I used R to generate and plot the simulated data, using only base graphics (no external packages or libraries):
# create the matrix
A = matrix(data=r1, nrow=1, ncol=8)
# populate it with random data
for (i in seq(0, 200, 1)){r1 = sample(0:1, 8, replace=TRUE); A = rbind(A, r1)}
# now plot it
image(z=A, ann=F, axes=F, col=topo.colors(12))
I would create something like this if you are targeting the web. Edges connecting the nodes could be thicker or darker in color, or perhaps a stronger force connecting them so they are close in distance. I would also add the tag name inside the circle.
Some libraries that would be very good for this include:
Protovis (Javascript)
Flare (Adobe Flash)
Some other fun javascript libraries worth looking into are:
Processing for Javascript
Raphael
Although this is an old thread, I just came across it today.
You may also want to consider using a Self-Organizing Map.
Here is an example of a self-organizing map for world poverty. It used 39 of what you call your "tags" to arrange what you call your "objects".
http://www.cis.hut.fi/research/som-research/povertymap.gif
Note sure it would work as I did not test that, but here is how I would start:
You can create a matrix as doug suggests in his answer, but instead of having documents as rows and tags as columns, you take a square matrix where tags are rows and columns. Value of the cell T1;T2 will be the number of documents tagged with both T1 and T2 (note that by doing that you'll get a symetric matrix because [T1;T2] will have the same value as [T2;T1]).
Once you have done that, each row (or column) is a vector locating the tag in a space with T dimensions. Tags near each others in this space often occur together. To visualize co-occurrence you can then use a method to reduce your space dimensionality or any clustering method.
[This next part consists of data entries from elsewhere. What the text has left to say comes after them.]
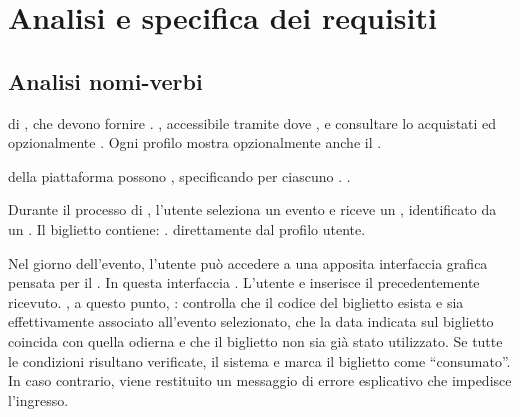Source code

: 
\chapter{Analisi e specifica dei requisiti}
\section{Analisi nomi-verbi}


 di , che devono fornire . , accessibile tramite  dove , e consultare lo  acquistati ed opzionalmente . Ogni profilo mostra opzionalmente anche il .

 della piattaforma possono , specificando per ciascuno .   .

Durante il processo di , l’utente seleziona un evento e riceve un , identificato da un . Il biglietto contiene: .  direttamente dal profilo utente.

Nel giorno dell’evento, l’utente pu\`{o} accedere a una apposita interfaccia grafica pensata per il . In questa interfaccia . L’utente  e inserisce il  precedentemente ricevuto. , a questo punto, : controlla che il codice del biglietto esista e sia effettivamente associato all’evento selezionato, che la data indicata sul biglietto coincida con quella odierna e che il biglietto non sia gi\`{a} stato utilizzato. Se tutte le condizioni risultano verificate, il sistema  e marca il biglietto come “consumato”. In caso contrario, viene restituito un messaggio di errore esplicativo che impedisce l’ingresso.

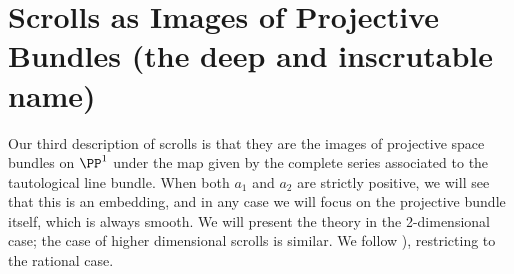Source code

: \section{Scrolls as Images of Projective Bundles (the deep and inscrutable name)}\label{inscrutable name}

Our third description of scrolls is that they are the images of projective space bundles on $\PP^{1}$ under the map given by the complete series associated to the tautological line bundle. When both $a_{1}$ and $a_{2}$ are strictly positive, we will see that this is an embedding, and in any case we will focus on the projective bundle itself, which is always smooth. We will present the theory in the 2-dimensional case; the case of higher dimensional scrolls is similar. We follow  \cite[Chapter V]{Hartshorne1977}), restricting
to the rational case. 

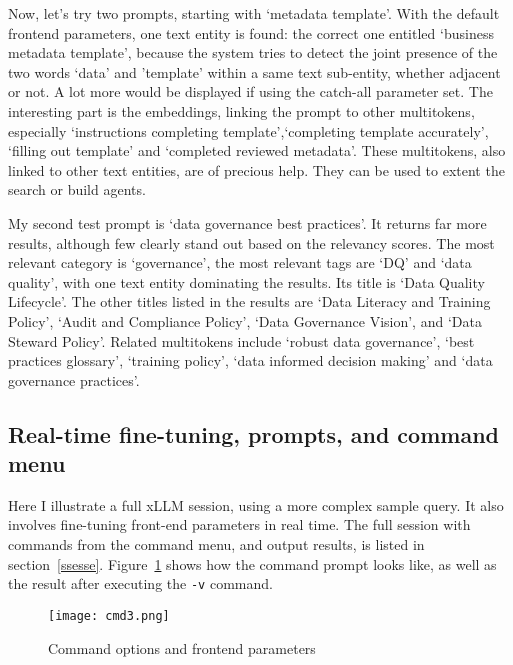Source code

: \documentclass[10pt]{article}
\begin{document}
{%

\noindent Now, let's try two prompts, starting with `metadata template'. With
the default frontend parameters, one text entity is found: the correct one entitled `business metadata template', because the system tries to detect the joint presence of
 the two words `data' and 'template' within a same \textcolor{index}{text sub-entity}, whether adjacent or not. A lot more would be displayed if
 using the catch-all parameter set. The interesting part is the embeddings, linking the prompt to other multitokens, especially
`instructions completing template',`completing template accurately',
 `filling out template' and `completed reviewed metadata'. These multitokens, also linked to other text entities,  are of precious help.
They can be used to extent the search or build \textcolor{index}{agents}. 


My second test prompt is `data governance best practices'. It returns far more results, although few clearly stand out based on the relevancy scores. 
The most relevant category is `governance', the most relevant tags are `DQ' and `data quality', with one text entity 
 dominating the results. Its title is `Data Quality Lifecycle'. The other titles listed in the results
 are `Data Literacy and Training Policy', `Audit and Compliance Policy', `Data Governance Vision', and `Data Steward Policy'.
Related multitokens include `robust data governance', `best practices glossary', `training policy', `data informed decision making' and
 `data governance practices'.  

\subsection{Real-time fine-tuning, prompts, and command menu}%

Here I illustrate a full xLLM session, using a more complex sample query. It also involves fine-tuning front-end parameters in real time. 
The full session with commands from the command menu, and output results, is listed in
 section~\ref{ssesse}. Figure~\ref{gtfjibs3419} shows how the command prompt looks like, as well as the result after executing the 
\texttt{-v} command.


\begin{figure}[H]
\centering
\texttt{[image: cmd3.png]}
\caption{Command options and frontend parameters}
\label{gtfjibs3419}
\end{figure}

}
\end{document}
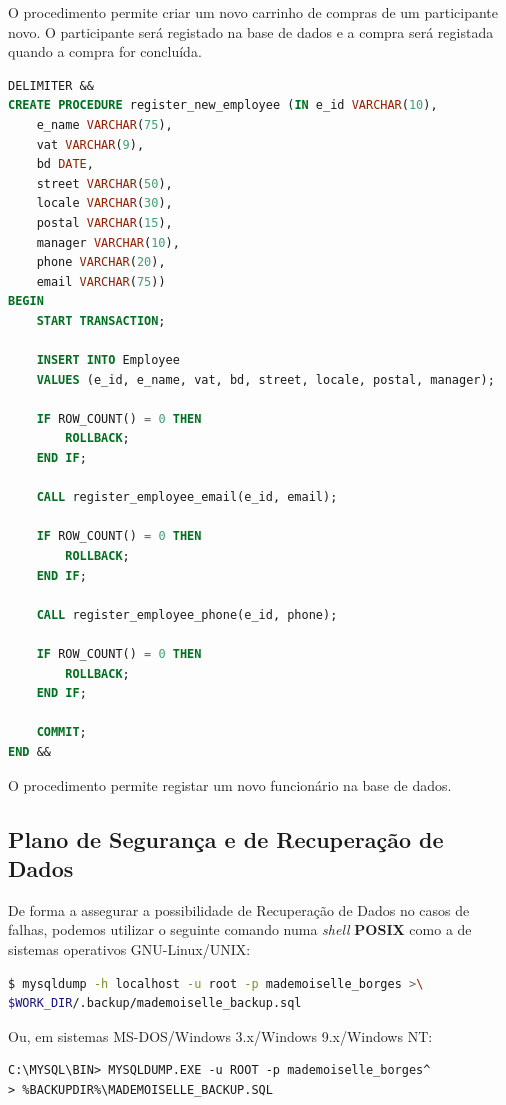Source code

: \documentclass[a4paper,12pt]{scrreprt}
\begin{document}
O procedimento permite criar um novo carrinho de compras de um participante novo.
O participante será registado na base de dados e a compra será registada quando
a compra for concluída.


\newpage
\begin{lstlisting}[language=sql]
DELIMITER &&
CREATE PROCEDURE register_new_employee (IN e_id VARCHAR(10), 
    e_name VARCHAR(75),
    vat VARCHAR(9), 
    bd DATE, 
    street VARCHAR(50), 
    locale VARCHAR(30),
	postal VARCHAR(15), 
    manager VARCHAR(10),
    phone VARCHAR(20), 
    email VARCHAR(75))
BEGIN
    START TRANSACTION;

    INSERT INTO Employee
    VALUES (e_id, e_name, vat, bd, street, locale, postal, manager);

    IF ROW_COUNT() = 0 THEN
		ROLLBACK;
    END IF;

    CALL register_employee_email(e_id, email);

    IF ROW_COUNT() = 0 THEN
		ROLLBACK;
    END IF;

    CALL register_employee_phone(e_id, phone);

    IF ROW_COUNT() = 0 THEN
		ROLLBACK;
    END IF;

    COMMIT;
END &&
\end{lstlisting}

O procedimento permite registar um novo funcionário na base de dados.
\vspace{3cm}

\subsection{Plano de Segurança e de Recuperação de Dados}
De forma a assegurar a possibilidade de Recuperação de Dados no casos de falhas, podemos utilizar o seguinte
comando numa \textit{shell} \textbf{POSIX} como a de sistemas operativos GNU-Linux/UNIX:
\begin{lstlisting}[language=bash]
$ mysqldump -h localhost -u root -p mademoiselle_borges >\ 
$WORK_DIR/.backup/mademoiselle_backup.sql
\end{lstlisting}
Ou, em sistemas MS-DOS/Windows 3.x/Windows 9.x/Windows NT:
\begin{lstlisting}
C:\MYSQL\BIN> MYSQLDUMP.EXE -u ROOT -p mademoiselle_borges^
> %BACKUPDIR%\MADEMOISELLE_BACKUP.SQL 
\end{lstlisting}

\end{document}
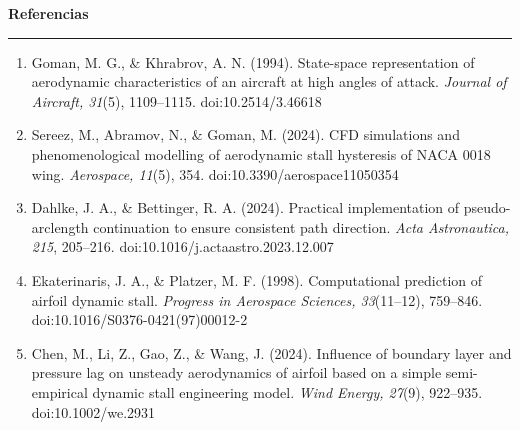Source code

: \documentclass[final]{article}
\newcommand{\headingfont}{\sffamily}
\newcommand{\bloque}[1]{%
  \par\vspace{0.10cm}%
  \begin{center}
    {\headingfont\bfseries\color{utecNavy}\fontsize{29}{34}\selectfont #1}
  \end{center}%
  \vspace{-0.44cm}%
  {\color{utecNavy}\rule{\linewidth}{1.1pt}}\par
  \vspace{0.34cm}%
}
\begin{document}
\begin{minipage}[t]{37.44cm}
\bloque{Referencias}
{\fontsize{13.5}{17}\selectfont
\begin{enumerate}[leftmargin=0.62cm, itemsep=0.08cm, topsep=0.02cm]
  \item Goman, M. G., \& Khrabrov, A. N. (1994). State-space representation
        of aerodynamic characteristics of an aircraft at high angles of
        attack. \emph{Journal of Aircraft, 31}(5), 1109--1115.
        \textcolor{utecNavy}{doi:10.2514/3.46618}
  \item Sereez, M., Abramov, N., \& Goman, M. (2024). CFD simulations and
        phenomenological modelling of aerodynamic stall hysteresis of NACA
        0018 wing. \emph{Aerospace, 11}(5), 354.
        \textcolor{utecNavy}{doi:10.3390/aerospace11050354}
  \item Dahlke, J. A., \& Bettinger, R. A. (2024). Practical implementation
        of pseudo-arclength continuation to ensure consistent path direction.
        \emph{Acta Astronautica, 215}, 205--216.
        \textcolor{utecNavy}{doi:10.1016/j.actaastro.2023.12.007}
  \item Ekaterinaris, J. A., \& Platzer, M. F. (1998). Computational
        prediction of airfoil dynamic stall. \emph{Progress in Aerospace
        Sciences, 33}(11--12), 759--846.
        \textcolor{utecNavy}{doi:10.1016/S0376-0421(97)00012-2}
  \item Chen, M., Li, Z., Gao, Z., \& Wang, J. (2024). Influence of boundary
        layer and pressure lag on unsteady aerodynamics of airfoil based on a
        simple semi-empirical dynamic stall engineering model.
        \emph{Wind Energy, 27}(9), 922--935.
        \textcolor{utecNavy}{doi:10.1002/we.2931}
\end{enumerate}
}

\end{minipage}
\end{document}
For example you can use a kohonen self organizing map to project your T-dimensions space to a 2D space, you'll then get a 2D matrix where each cell represents an abstract vector in the tag space (meaning the vector won't necessary exists in your data set). This vector reflect a topological constraint of your source space, and can be seen as a "model" vector reflecting a significant co-occurence of some tags. Moreover, cells near each others on this map will represent vectors close to each other in the source space, thus allowing you to map the tag space on a 2D matrix.
Final visualization of the matrix can be done in many ways but I cannot give you advice on that without first seeing the results of the previous processing.